The search for a tracking resonance filter in the songbird’s vocal tract has focused on song-related beak movements. Various investigators (e.g., refs. 36) have shown that birdsong is often accompanied by frequency-dependent beak movements in which high fundamental frequencies are associated with a wide beak opening, or gape, compared to that at low fundamentals. The fact that experimentally fixing the gape of a singing bird at a large value increases the relative level of the second harmonic when f0 is low (refs. 4 and 7, and R.A.S., F. Goller, R. Bermejo, M. Wild, and P. Zeigler, unpublished data) also implicates the beak as part of the vocal tract filter. It is hypothesized that by varying beak gape a bird alters the end-correction that must be applied to its vocal tract, considered as a rigid stopped tube (the trachea) that is flared at its open end by the beak. A wide beak gape should reduce the effective length of the vocal tract and raise its resonance frequency.

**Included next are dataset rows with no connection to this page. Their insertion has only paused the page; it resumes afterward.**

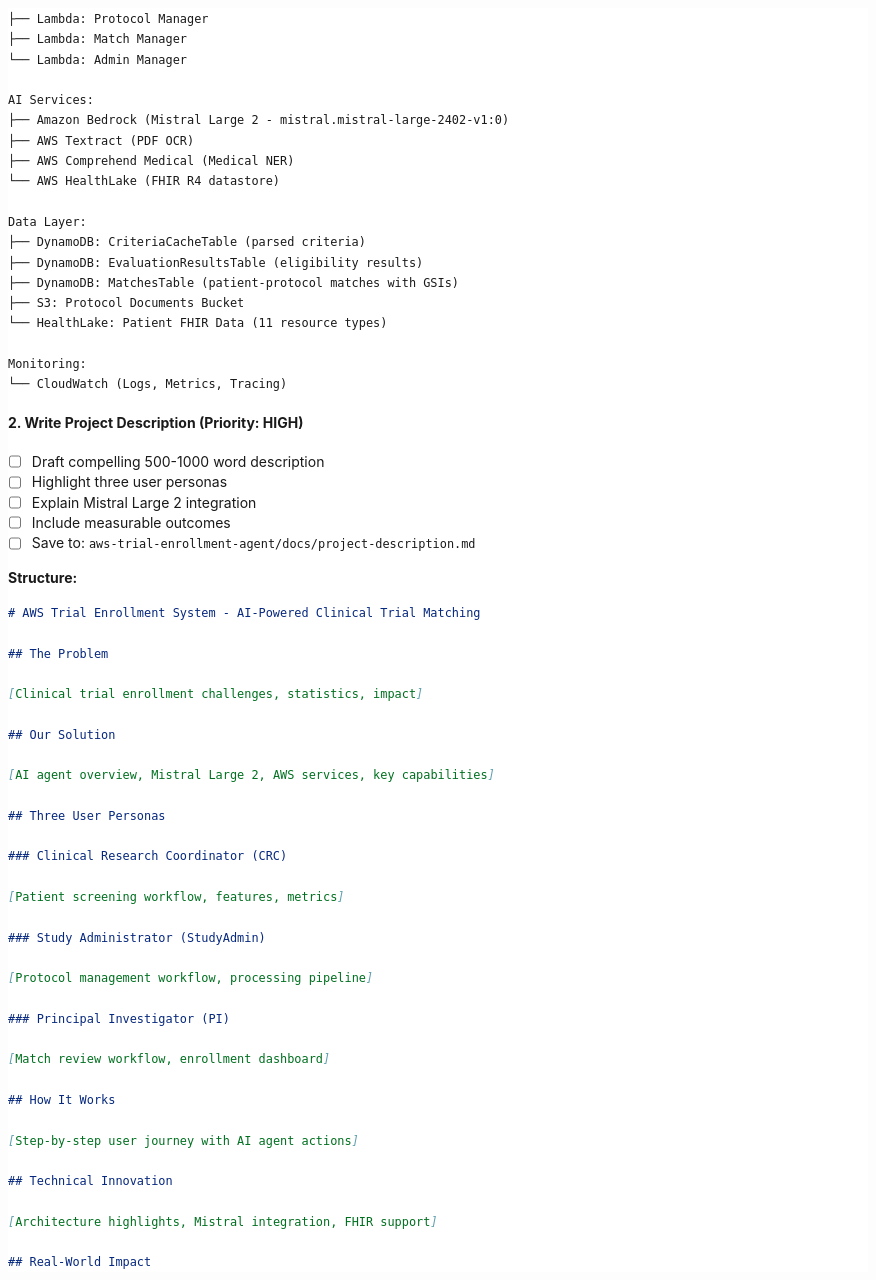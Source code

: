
 ```
├── Lambda: Protocol Manager
├── Lambda: Match Manager
└── Lambda: Admin Manager

AI Services:
├── Amazon Bedrock (Mistral Large 2 - mistral.mistral-large-2402-v1:0)
├── AWS Textract (PDF OCR)
├── AWS Comprehend Medical (Medical NER)
└── AWS HealthLake (FHIR R4 datastore)

Data Layer:
├── DynamoDB: CriteriaCacheTable (parsed criteria)
├── DynamoDB: EvaluationResultsTable (eligibility results)
├── DynamoDB: MatchesTable (patient-protocol matches with GSIs)
├── S3: Protocol Documents Bucket
└── HealthLake: Patient FHIR Data (11 resource types)

Monitoring:
└── CloudWatch (Logs, Metrics, Tracing)
```

#### 2. Write Project Description (Priority: HIGH)

- [ ] Draft compelling 500-1000 word description
- [ ] Highlight three user personas
- [ ] Explain Mistral Large 2 integration
- [ ] Include measurable outcomes
- [ ] Save to: `aws-trial-enrollment-agent/docs/project-description.md`

**Structure:**

```markdown
# AWS Trial Enrollment System - AI-Powered Clinical Trial Matching

## The Problem

[Clinical trial enrollment challenges, statistics, impact]

## Our Solution

[AI agent overview, Mistral Large 2, AWS services, key capabilities]

## Three User Personas

### Clinical Research Coordinator (CRC)

[Patient screening workflow, features, metrics]

### Study Administrator (StudyAdmin)

[Protocol management workflow, processing pipeline]

### Principal Investigator (PI)

[Match review workflow, enrollment dashboard]

## How It Works

[Step-by-step user journey with AI agent actions]

## Technical Innovation

[Architecture highlights, Mistral integration, FHIR support]

## Real-World Impact
```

However, some data are inconsistent with the beak gape tracking filter hypothesis. The vocal tract filter in young songbirds learning to sing seems to develop before the appearance of frequency-related beak movements. When juvenile song sparrows (Melospiza melodia) begin to sing, their songs initially contain prominent higher harmonics. These harmonics become less prominent and song acquires its adult-like tonality between the mid and late phases of plastic song when the maximum beak gape is still less than ≈1 mm and is not coordinated with f0. Beak movements do not become coordinated with f0 until song becomes fixed in its adult form when the song sparrows are ≈400 days old, well after tonality appears (8). During late plastic phase of song development, these sparrows must be using something other than beak gape to suppress higher harmonics. In addition, theoretical models (9) suggest the acoustic effect of the maxilla and mandible per se is relatively small and limited to high fundamental frequencies.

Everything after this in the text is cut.